Have you given up on getting a good, refreshing night's sleep? Sleep can be a struggle, but finding strategies to improve your sleep is worth the effort.

When you have chronic pain, nights spent tossing and turning can have an added drawback—they make your pain worse.1 Poor quality sleep not only saps your energy and dampens your mood, it can hinder your immune response and even affect your thinking processes.

Lack of sleep—and disrupted sleep—are common with chronic pain. It's estimated that 50% to 80% of people with chronic pain have sleep problems.2

Take a look at these strategies to help you get a better night's sleep.

Tackle sleep apnea or restless legs syndrome

Sometimes a condition unrelated to chronic pain is sabotaging your sleep. If these symptoms sound familiar, talk with your doctor.

  • Sleep apnea. Many people with this common condition have no idea they have it. Spouses or roommates are often the first to suspect something's wrong. Sleep apnea causes breathing to stop or airflow to be limited multiple times a night.

    Not surprisingly, these sleep interruptions can make you feel tired during the day. Use of opioid medications—also called painkillers or narcotics—may make sleep apnea more likely.3 In addition to sleepiness, sleep apnea symptoms include having a dry throat or mouth, morning headaches, and snoring.

  • Restless legs syndrome. Uncomfortable sensations in the legs combined with an urge to move the legs are common with restless legs syndrome. Symptoms can occur day or night, but usually are most extreme when sitting or lying down at night, making it hard to get to sleep. The legs may also twitch or jerk frequently when you're asleep. Daytime fatigue or tiredness are the typical result.

Both these conditions are treatable and may be eased by making some lifestyle changes as well.

Adjust your routine

Getting more restorative sleep may require some changes in your everyday habits. Try some or all these ideas:

  • Exercise as much as you can. Your pain may limit what you can do, but working some exercise into your day will help you sleep better later on. It's fine to do light exercises in short spurts, if a long walk or bike ride is too much. Some people find exercising in a warm pool an ideal option, since the water helps support the body's weight.

  • Power down before bedtime. Developing a relaxing ritual each night can help your body prepare for sleep. Shut down your laptop, tablet, and smartphone well before bedtime; that electronic glow can confuse your mind by mimicking daylight, keeping you awake longer.

  • Let your smartphone lull you to sleep.

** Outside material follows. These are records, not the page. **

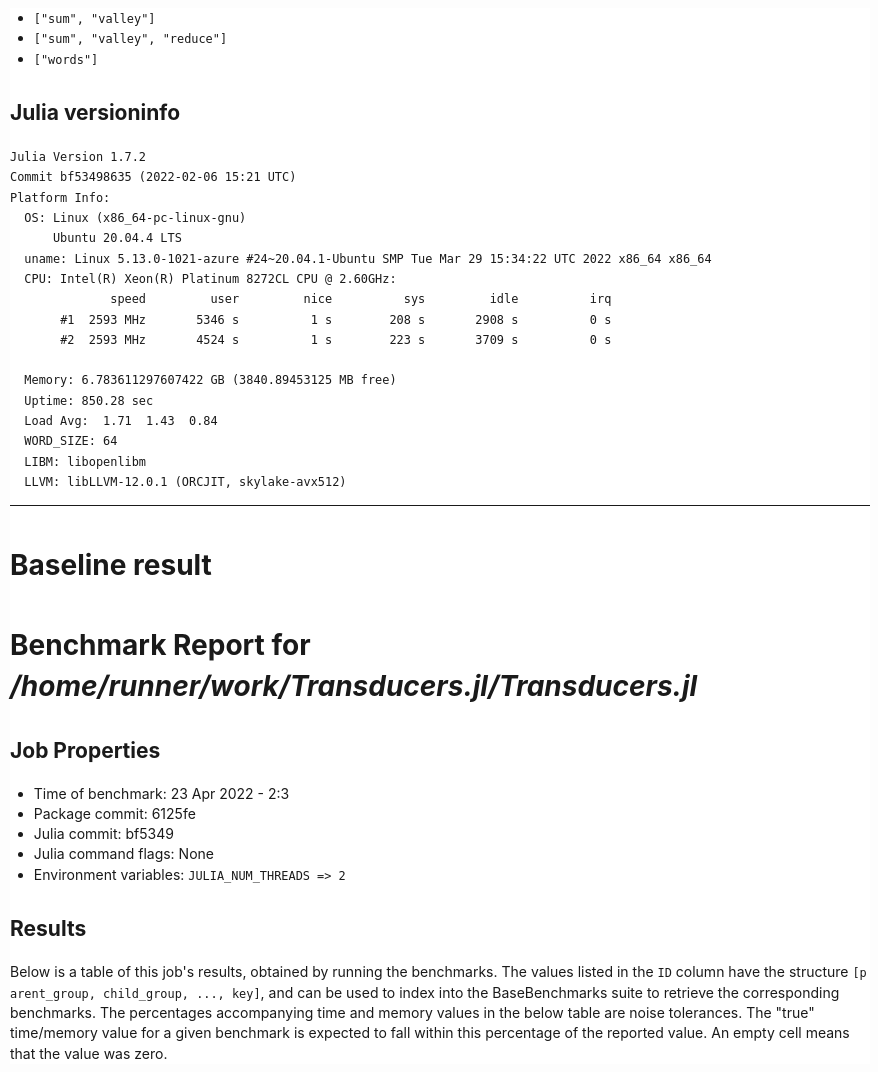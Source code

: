 - `["sum", "valley"]`
- `["sum", "valley", "reduce"]`
- `["words"]`

## Julia versioninfo
```
Julia Version 1.7.2
Commit bf53498635 (2022-02-06 15:21 UTC)
Platform Info:
  OS: Linux (x86_64-pc-linux-gnu)
      Ubuntu 20.04.4 LTS
  uname: Linux 5.13.0-1021-azure #24~20.04.1-Ubuntu SMP Tue Mar 29 15:34:22 UTC 2022 x86_64 x86_64
  CPU: Intel(R) Xeon(R) Platinum 8272CL CPU @ 2.60GHz: 
              speed         user         nice          sys         idle          irq
       #1  2593 MHz       5346 s          1 s        208 s       2908 s          0 s
       #2  2593 MHz       4524 s          1 s        223 s       3709 s          0 s
       
  Memory: 6.783611297607422 GB (3840.89453125 MB free)
  Uptime: 850.28 sec
  Load Avg:  1.71  1.43  0.84
  WORD_SIZE: 64
  LIBM: libopenlibm
  LLVM: libLLVM-12.0.1 (ORCJIT, skylake-avx512)
```

---
# Baseline result
# Benchmark Report for */home/runner/work/Transducers.jl/Transducers.jl*

## Job Properties
* Time of benchmark: 23 Apr 2022 - 2:3
* Package commit: 6125fe
* Julia commit: bf5349
* Julia command flags: None
* Environment variables: `JULIA_NUM_THREADS => 2`

## Results
Below is a table of this job's results, obtained by running the benchmarks.
The values listed in the `ID` column have the structure `[parent_group, child_group, ..., key]`, and can be used to
index into the BaseBenchmarks suite to retrieve the corresponding benchmarks.
The percentages accompanying time and memory values in the below table are noise tolerances. The "true"
time/memory value for a given benchmark is expected to fall within this percentage of the reported value.
An empty cell means that the value was zero.
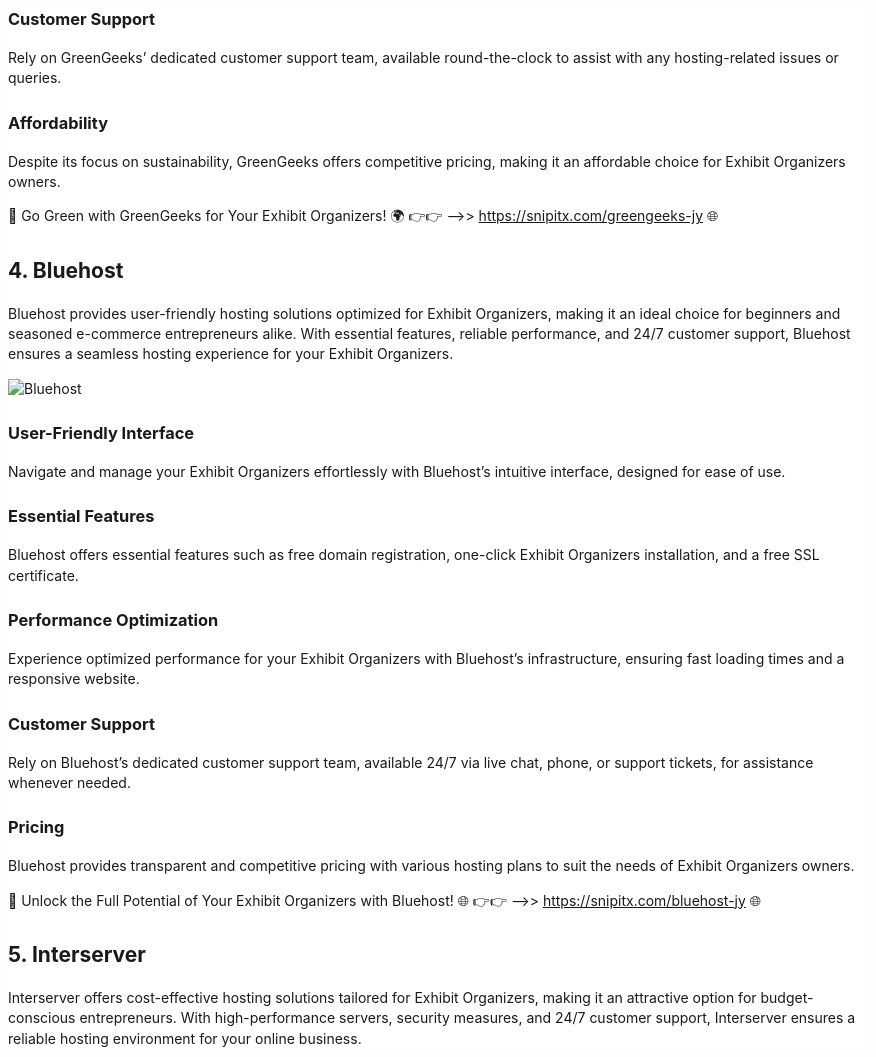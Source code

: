 ### Customer Support
Rely on GreenGeeks’ dedicated customer support team, available round-the-clock to assist with any hosting-related issues or queries.

### Affordability
Despite its focus on sustainability, GreenGeeks offers competitive pricing, making it an affordable choice for Exhibit Organizers owners.

🌿 Go Green with GreenGeeks for Your Exhibit Organizers! 🌍
👉👉 -->> https://snipitx.com/greengeeks-jy 🌐

## 4. Bluehost

Bluehost provides user-friendly hosting solutions optimized for Exhibit Organizers, making it an ideal choice for beginners and seasoned e-commerce entrepreneurs alike. With essential features, reliable performance, and 24/7 customer support, Bluehost ensures a seamless hosting experience for your Exhibit Organizers.

![Bluehost](https://i.imgur.com/PasFF9E.jpeg "Bluehost Hosting")

### User-Friendly Interface
Navigate and manage your Exhibit Organizers effortlessly with Bluehost’s intuitive interface, designed for ease of use.

### Essential Features
Bluehost offers essential features such as free domain registration, one-click Exhibit Organizers installation, and a free SSL certificate.

### Performance Optimization
Experience optimized performance for your Exhibit Organizers with Bluehost’s infrastructure, ensuring fast loading times and a responsive website.

### Customer Support
Rely on Bluehost’s dedicated customer support team, available 24/7 via live chat, phone, or support tickets, for assistance whenever needed.

### Pricing
Bluehost provides transparent and competitive pricing with various hosting plans to suit the needs of Exhibit Organizers owners.

🚀 Unlock the Full Potential of Your Exhibit Organizers with Bluehost! 🌐
👉👉 -->> https://snipitx.com/bluehost-jy 🌐

## 5. Interserver

Interserver offers cost-effective hosting solutions tailored for Exhibit Organizers, making it an attractive option for budget-conscious entrepreneurs. With high-performance servers, security measures, and 24/7 customer support, Interserver ensures a reliable hosting environment for your online business.
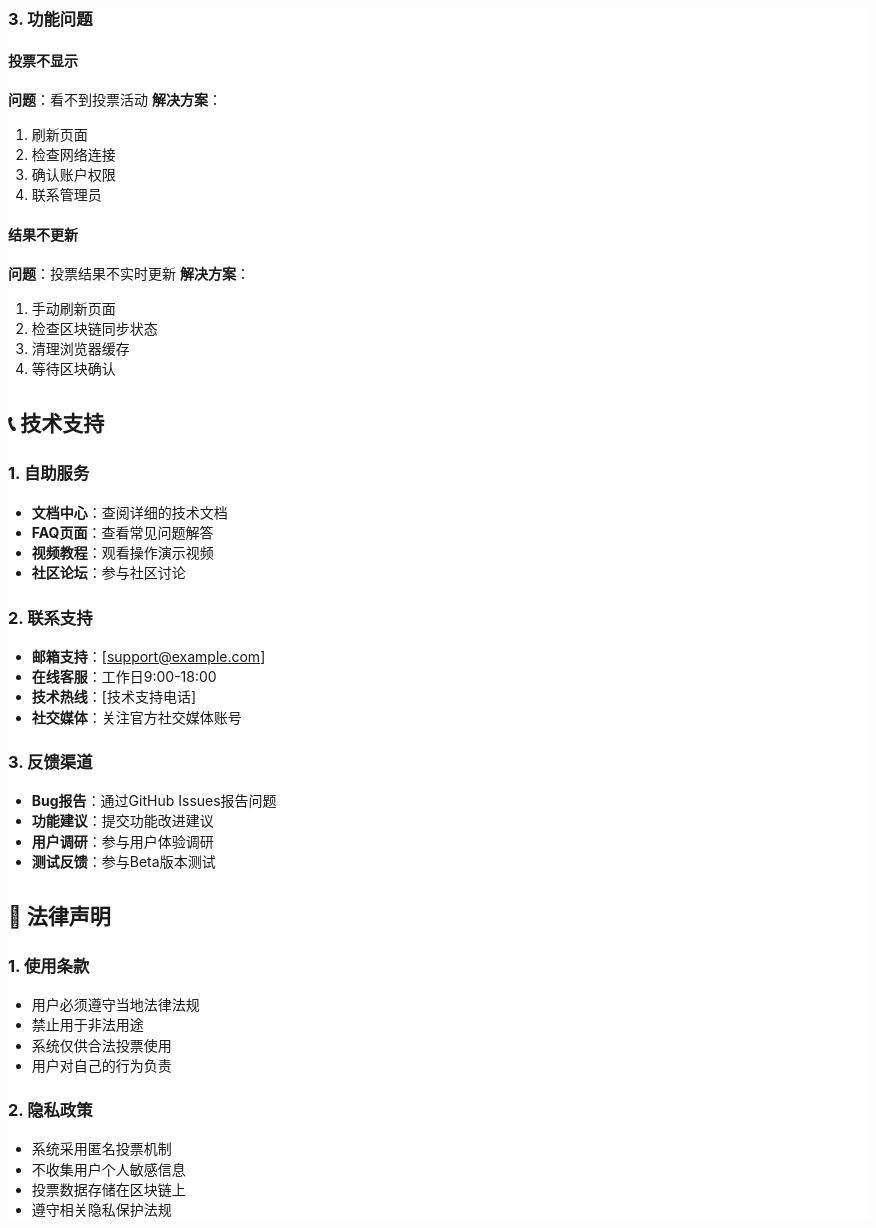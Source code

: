 ### 3. 功能问题

#### 投票不显示
**问题**：看不到投票活动
**解决方案**：
1. 刷新页面
2. 检查网络连接
3. 确认账户权限
4. 联系管理员

#### 结果不更新
**问题**：投票结果不实时更新
**解决方案**：
1. 手动刷新页面
2. 检查区块链同步状态
3. 清理浏览器缓存
4. 等待区块确认

## 📞 技术支持

### 1. 自助服务
- **文档中心**：查阅详细的技术文档
- **FAQ页面**：查看常见问题解答
- **视频教程**：观看操作演示视频
- **社区论坛**：参与社区讨论

### 2. 联系支持
- **邮箱支持**：[support@example.com]
- **在线客服**：工作日9:00-18:00
- **技术热线**：[技术支持电话]
- **社交媒体**：关注官方社交媒体账号

### 3. 反馈渠道
- **Bug报告**：通过GitHub Issues报告问题
- **功能建议**：提交功能改进建议
- **用户调研**：参与用户体验调研
- **测试反馈**：参与Beta版本测试

## 📜 法律声明

### 1. 使用条款
- 用户必须遵守当地法律法规
- 禁止用于非法用途
- 系统仅供合法投票使用
- 用户对自己的行为负责

### 2. 隐私政策
- 系统采用匿名投票机制
- 不收集用户个人敏感信息
- 投票数据存储在区块链上
- 遵守相关隐私保护法规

Playing games and checking email or Facebook are a bad idea before bed, but your phone may have a more useful purpose at night. If you struggle to drift off to sleep, take a look at the array of sleep-enhancing apps—some of them free. You can choose soft melodies, soothing short stories, or relaxing nature sounds.

  • Practice deep breathing. Taking slow, deep breaths can help you relax. One simple technique starts with breathing in deeply through the nose, counting to 10, then exhaling slowly through the mouth. Taking deeper breaths has another benefit. People in pain often take shallow breaths, which can worsen pain and limit the oxygen needed for clear thinking.

If these strategies don’t work for you, a prescription or over-the-counter sleep aid may be useful. Some people also use herbal supplements such as melatonin or valerian.

Be sure to check with the doctor first, though. Sleep medications can depress the nervous system, and could cause a life-threatening reaction if they are combined with an opioid or alcohol. Herbal medicines can cause problems, too, by interfering with other medications.

References:

  1. Schrimpf M, Liegl G, Boeckle M, Leitner A, Geisler P, Pieh C. The effect of sleep deprivation on pain perception in healthy subjects: a meta-analysis. Sleep Med. 2015;16(11):1313-20.

  2. Cheatle MD, Foster S, Pinkett A, Lesneski M, Qu D, Dhingra L. Assessing and Managing Sleep Disturbance in Patients with Chronic Pain. Sleep Med Clin. 2016;11(4):531-541.
  3. Guilleminault C, Cao M, Yue HJ, Chawla P. Obstructive sleep apnea and chronic opioid use. Lung. 2010;188:459-468.